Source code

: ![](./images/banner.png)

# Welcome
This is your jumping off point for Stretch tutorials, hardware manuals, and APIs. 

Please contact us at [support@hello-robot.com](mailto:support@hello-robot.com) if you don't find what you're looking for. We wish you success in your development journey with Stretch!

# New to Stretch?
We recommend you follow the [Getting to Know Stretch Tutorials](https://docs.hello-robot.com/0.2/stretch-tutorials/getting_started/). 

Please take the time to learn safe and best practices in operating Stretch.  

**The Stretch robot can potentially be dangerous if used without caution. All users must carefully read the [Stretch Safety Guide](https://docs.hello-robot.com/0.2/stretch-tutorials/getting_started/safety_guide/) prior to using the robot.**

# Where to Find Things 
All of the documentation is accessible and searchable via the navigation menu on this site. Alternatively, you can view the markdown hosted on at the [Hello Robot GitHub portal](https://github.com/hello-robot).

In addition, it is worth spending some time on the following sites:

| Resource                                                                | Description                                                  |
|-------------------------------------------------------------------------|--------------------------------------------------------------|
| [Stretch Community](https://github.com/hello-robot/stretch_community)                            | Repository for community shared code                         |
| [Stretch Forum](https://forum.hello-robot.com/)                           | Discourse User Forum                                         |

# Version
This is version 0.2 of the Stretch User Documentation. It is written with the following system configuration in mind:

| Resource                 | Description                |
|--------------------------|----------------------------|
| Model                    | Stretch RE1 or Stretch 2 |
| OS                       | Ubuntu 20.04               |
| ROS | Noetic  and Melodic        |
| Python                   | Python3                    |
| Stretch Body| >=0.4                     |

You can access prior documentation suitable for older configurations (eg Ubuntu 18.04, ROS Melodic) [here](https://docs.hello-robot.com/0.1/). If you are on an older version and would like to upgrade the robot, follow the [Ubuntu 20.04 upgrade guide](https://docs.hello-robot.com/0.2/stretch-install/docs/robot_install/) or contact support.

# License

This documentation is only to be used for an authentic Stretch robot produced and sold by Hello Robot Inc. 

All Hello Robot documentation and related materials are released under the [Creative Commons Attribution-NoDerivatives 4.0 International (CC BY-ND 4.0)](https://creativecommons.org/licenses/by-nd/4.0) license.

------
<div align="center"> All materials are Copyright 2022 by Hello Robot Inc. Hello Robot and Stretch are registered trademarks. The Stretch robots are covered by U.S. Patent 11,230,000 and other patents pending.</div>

TASK INSTRUCTIONS => Find the lines of the listing above that hold "code". Please copy them.

REPLY =>
Source code
| [Stretch Community](https://github.com/hello-robot/stretch_community)                            | Repository for community shared code                         |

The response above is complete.